Start A Wrestling Podcast. One of my friends in the Indie Comic Industry (we don’t have an acronym yet, but who wouldn’t like the ICI?) recently posted on a random wrestling tweet I made that he and I should do a wrestling podcast. I’ll be honest. As soon as I saw that response, I was half-planning it already. I know there’s few wrestling fans here at the ‘Mix, but I can’t not let my freak-flag fly. In 2013, I became a full-fledged re-upped wrestling fan. I purchased a single pay-per-view (it was enough), and I’ve since relegated two evenings a week to watching the product. I spent at least some time every day reading the dirt sheets (online rumor mills), and formulating my ever-so-important opinions. Knowing that I have a great gaggle of pals on the internet (who live semi-local to me) means I can finally make that excuse to learn how to Skype in guests from my home computer, and launch my own wrestling podcast. All I’ll need? A catchy name. The front-runner for now… “Let’s Go Wrestling! Wrestling Sucks!”

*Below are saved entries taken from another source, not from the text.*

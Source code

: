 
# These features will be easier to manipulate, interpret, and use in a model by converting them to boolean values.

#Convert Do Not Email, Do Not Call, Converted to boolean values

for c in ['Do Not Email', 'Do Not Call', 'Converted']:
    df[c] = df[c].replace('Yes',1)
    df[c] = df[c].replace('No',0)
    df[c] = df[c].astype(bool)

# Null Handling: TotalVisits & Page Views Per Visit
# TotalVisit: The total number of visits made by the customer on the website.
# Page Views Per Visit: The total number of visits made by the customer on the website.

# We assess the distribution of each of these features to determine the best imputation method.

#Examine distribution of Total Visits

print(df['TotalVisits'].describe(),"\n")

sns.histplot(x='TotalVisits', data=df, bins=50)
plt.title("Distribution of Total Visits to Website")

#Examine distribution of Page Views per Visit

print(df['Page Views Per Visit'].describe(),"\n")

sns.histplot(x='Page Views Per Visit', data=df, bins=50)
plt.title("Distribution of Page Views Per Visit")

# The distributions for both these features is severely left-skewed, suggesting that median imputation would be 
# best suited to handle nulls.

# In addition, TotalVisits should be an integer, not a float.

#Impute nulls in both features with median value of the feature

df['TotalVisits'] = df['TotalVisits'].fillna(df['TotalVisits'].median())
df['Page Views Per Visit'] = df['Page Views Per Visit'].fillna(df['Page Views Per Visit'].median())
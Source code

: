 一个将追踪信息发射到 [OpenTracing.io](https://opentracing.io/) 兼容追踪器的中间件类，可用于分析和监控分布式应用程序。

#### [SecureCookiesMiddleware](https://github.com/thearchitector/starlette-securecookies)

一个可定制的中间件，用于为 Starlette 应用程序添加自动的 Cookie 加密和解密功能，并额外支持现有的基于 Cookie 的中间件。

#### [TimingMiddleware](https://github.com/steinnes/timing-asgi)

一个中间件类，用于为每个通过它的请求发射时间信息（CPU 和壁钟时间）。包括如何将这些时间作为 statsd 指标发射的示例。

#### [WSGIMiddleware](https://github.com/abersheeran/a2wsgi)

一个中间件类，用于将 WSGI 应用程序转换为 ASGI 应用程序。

Get Back to the Shop. I admit it, everyone. I gave up buying weekly comics. It wasn’t a logistic or financial decision either. It was one grown from malaise. Too many predictable beats from the big two… and too little knowledge about the “not big two” to know what to buy, and what not to try. In the end, I opted to read someone else’s books, and even then… not with any rhyme or reason. Over at MichaelDavisWorld, my review column enjoyed my new approach to “read anything,” but on a personal level, I lost the personal connection I had to my favorite characters. So, in 2014, I’m vowing to find my passion for the medium I create in to become a reader once again. And while I’m likely to continue to stray away from much of the Big Two’s offerings… I don’t think I’ll be missed. Instead, I’ll be making a more concerted effort to seek the stronger smaller-press books that are made by those I might dare to say work even harder than those who are enjoying tenure on prestigious titles.

Give Up Worthless Gaming. Candy Crush Saga and Tetris have a place. They belong on my phone, to be dusted off when I’m in those rare waiting rooms where I have no choice but to distract myself with said phone. I’ve lost perhaps whole days worth of my time to the crushing of digital candies… all for what? Unlocking the next level that frustrates me until I tell myself it’s OK to drop a buck to buy the cheat to win. I’ve only done it a handful of times, but frankly? That’s handful too many. Instead, I’ll resolve to fill my time with more creative endeavors. Just as I can “zone out” whilst swapping striped and wrapped tokens, I can do much the same flatting or inking my work. This leads me to the big one:

Publish Two New Issues and Start The Next Series for Unshaven Comics. In 2013, Unshaven Comics was able to produce only one new issue. Granted we still crushed our sales records, but it almost felt like a hollow victory. The key here is that we (Unshavens…) have only two issues left to produce for our first real mini-series. “The Curse of the Dreadnuts” when finished, will immediately be ready to pull together into our first real graphic novel. Pair that with a foreword by Mike Gold, and an afterward by John Ostrander (see how I’m beginning to beg already!) and a gallery of pin-ups from appropriate friends? We’ll have ourselves a real piece of work that we just might find a way to get into those aforementioned local comic shops. Dare we to dream of a world where the Samurnauts are a known name without our siren’s song of “Excuse me! Can I tell you about my comic book?”

A boy can dream. A boy can dream. Be well, my friends and fans (c’mon, I’ve got to have a few by now, right?). Cheers to a nerdy new year.